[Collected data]

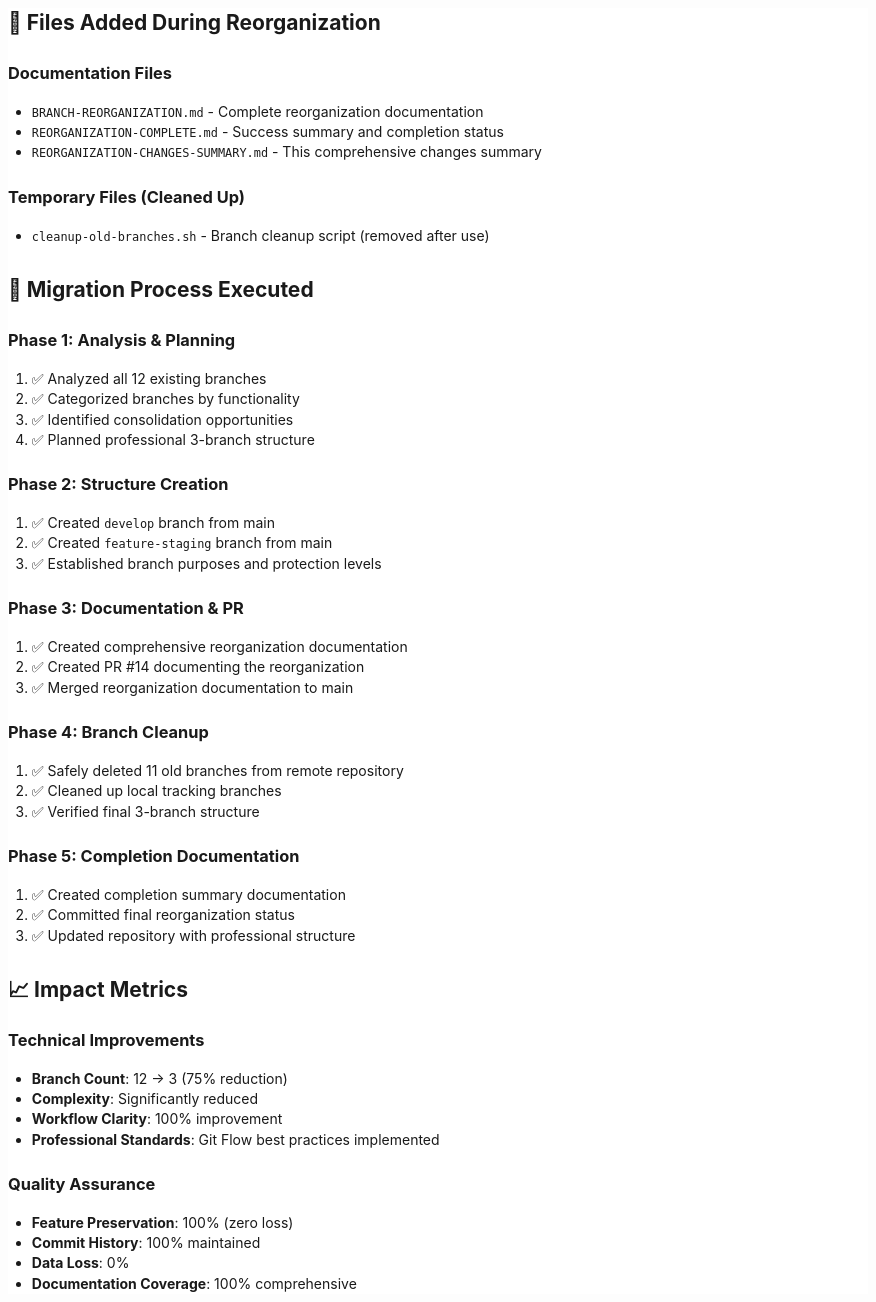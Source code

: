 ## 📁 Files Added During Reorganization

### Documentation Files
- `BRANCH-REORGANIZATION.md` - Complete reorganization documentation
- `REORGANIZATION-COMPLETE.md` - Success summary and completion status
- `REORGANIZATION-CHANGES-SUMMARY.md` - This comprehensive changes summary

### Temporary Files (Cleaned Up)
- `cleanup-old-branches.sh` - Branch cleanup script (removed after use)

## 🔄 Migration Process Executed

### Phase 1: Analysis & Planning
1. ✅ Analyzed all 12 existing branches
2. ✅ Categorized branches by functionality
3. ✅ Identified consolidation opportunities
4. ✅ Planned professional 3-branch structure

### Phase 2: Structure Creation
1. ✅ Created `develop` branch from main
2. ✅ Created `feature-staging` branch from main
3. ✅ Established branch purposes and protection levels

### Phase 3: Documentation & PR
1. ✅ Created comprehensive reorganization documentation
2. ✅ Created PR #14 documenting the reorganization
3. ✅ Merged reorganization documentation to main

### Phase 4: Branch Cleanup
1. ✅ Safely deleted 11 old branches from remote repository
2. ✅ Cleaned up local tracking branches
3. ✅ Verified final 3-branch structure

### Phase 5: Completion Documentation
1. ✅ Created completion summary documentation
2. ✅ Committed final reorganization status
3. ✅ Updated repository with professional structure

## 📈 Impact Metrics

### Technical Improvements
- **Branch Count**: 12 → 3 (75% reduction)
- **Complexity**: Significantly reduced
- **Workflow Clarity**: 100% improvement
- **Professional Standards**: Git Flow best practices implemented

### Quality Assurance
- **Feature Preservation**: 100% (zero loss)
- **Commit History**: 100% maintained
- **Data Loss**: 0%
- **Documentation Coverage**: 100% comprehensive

--

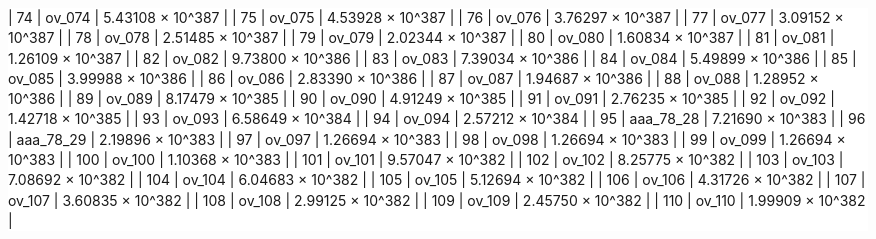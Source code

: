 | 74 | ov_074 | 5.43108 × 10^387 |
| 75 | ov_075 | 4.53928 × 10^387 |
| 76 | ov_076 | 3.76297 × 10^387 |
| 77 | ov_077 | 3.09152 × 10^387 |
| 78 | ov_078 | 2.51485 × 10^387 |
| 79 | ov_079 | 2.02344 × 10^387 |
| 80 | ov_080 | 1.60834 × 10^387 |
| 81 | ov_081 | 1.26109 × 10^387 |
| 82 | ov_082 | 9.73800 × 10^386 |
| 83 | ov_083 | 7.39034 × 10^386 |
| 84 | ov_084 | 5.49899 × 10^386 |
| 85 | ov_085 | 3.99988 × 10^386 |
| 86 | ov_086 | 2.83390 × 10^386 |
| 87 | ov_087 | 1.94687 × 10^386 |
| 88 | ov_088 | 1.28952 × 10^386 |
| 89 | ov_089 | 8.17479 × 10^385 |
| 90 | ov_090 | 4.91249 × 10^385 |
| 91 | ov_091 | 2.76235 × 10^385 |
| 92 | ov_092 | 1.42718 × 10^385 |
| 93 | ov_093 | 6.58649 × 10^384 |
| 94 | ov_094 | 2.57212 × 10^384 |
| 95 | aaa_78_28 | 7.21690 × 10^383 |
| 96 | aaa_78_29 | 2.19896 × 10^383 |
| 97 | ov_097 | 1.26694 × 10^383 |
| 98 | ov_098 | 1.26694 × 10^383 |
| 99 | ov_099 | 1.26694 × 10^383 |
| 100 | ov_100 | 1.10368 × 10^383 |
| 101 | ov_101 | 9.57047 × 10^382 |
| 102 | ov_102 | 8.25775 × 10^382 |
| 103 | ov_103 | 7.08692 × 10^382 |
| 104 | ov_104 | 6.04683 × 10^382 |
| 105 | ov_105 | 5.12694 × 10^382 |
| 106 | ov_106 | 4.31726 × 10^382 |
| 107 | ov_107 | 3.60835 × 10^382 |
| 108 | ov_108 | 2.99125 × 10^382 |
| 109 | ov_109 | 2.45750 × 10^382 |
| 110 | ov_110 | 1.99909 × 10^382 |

...

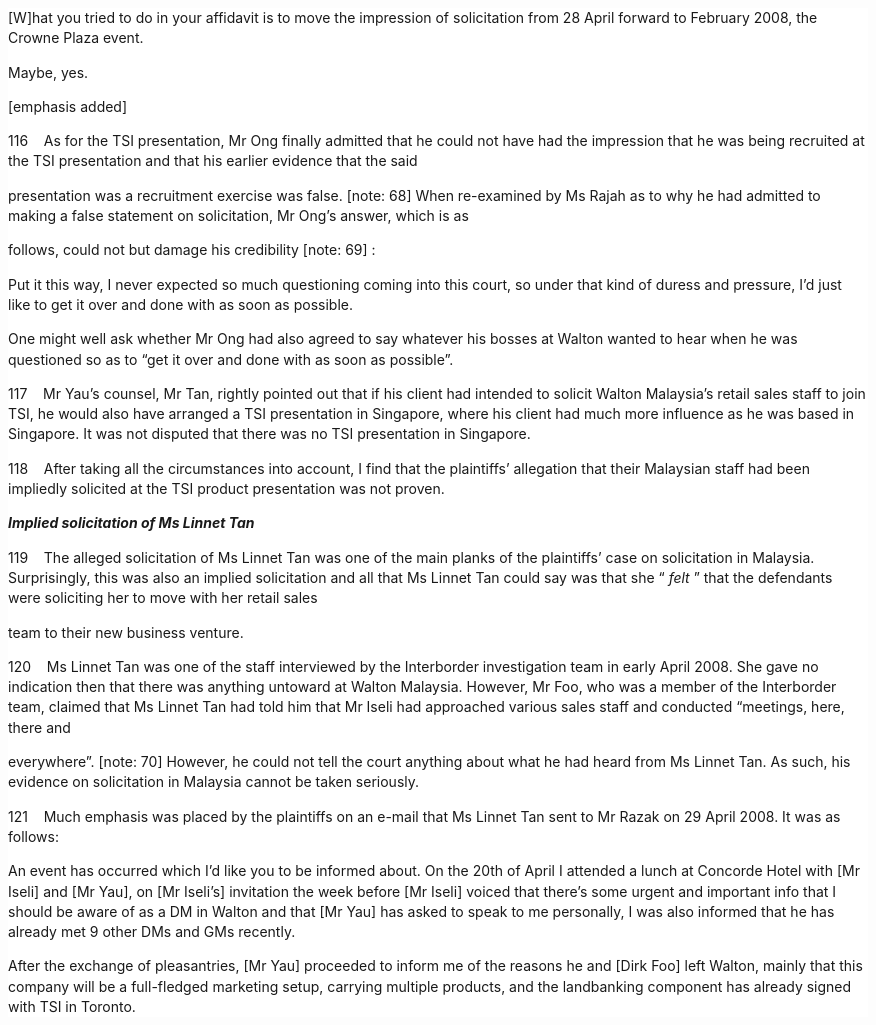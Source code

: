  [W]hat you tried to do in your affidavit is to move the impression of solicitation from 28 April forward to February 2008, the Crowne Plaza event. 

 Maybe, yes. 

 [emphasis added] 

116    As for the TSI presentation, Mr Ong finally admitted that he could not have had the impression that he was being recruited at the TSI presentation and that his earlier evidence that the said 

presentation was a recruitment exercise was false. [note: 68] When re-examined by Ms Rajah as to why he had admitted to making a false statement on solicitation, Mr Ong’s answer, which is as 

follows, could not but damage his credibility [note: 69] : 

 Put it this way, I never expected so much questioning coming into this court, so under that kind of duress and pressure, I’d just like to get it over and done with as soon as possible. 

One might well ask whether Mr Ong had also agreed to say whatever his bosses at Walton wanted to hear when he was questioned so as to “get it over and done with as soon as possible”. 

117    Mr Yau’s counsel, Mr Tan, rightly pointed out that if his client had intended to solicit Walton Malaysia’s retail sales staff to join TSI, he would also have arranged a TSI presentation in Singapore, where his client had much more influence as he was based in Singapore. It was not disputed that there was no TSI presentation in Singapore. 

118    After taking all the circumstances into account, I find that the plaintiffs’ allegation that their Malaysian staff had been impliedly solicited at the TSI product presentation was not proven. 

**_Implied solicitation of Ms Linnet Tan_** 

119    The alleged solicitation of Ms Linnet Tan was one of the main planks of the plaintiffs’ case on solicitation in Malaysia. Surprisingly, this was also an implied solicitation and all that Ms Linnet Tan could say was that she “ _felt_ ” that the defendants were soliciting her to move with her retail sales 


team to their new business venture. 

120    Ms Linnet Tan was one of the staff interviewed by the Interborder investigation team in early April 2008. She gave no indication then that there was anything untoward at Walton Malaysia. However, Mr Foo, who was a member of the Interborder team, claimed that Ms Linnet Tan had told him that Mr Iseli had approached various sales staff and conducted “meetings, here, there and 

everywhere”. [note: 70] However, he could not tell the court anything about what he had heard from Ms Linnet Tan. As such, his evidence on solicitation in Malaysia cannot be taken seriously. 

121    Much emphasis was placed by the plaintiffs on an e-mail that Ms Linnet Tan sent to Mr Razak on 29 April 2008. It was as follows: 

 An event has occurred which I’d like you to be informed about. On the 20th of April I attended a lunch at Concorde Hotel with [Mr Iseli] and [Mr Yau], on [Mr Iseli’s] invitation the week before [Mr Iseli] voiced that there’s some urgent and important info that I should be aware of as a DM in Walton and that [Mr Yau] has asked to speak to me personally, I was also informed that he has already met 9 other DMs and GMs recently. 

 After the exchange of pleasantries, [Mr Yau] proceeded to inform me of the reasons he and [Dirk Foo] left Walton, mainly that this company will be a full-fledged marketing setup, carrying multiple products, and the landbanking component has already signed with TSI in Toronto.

PROBLEM DESCRIPTION: What lines of the data include the word "Phase"? Copy each of them.

RESPONSE TO THIS EXERCISE:
### Phase 1: Analysis & Planning
### Phase 2: Structure Creation
### Phase 3: Documentation & PR
### Phase 4: Branch Cleanup
### Phase 5: Completion Documentation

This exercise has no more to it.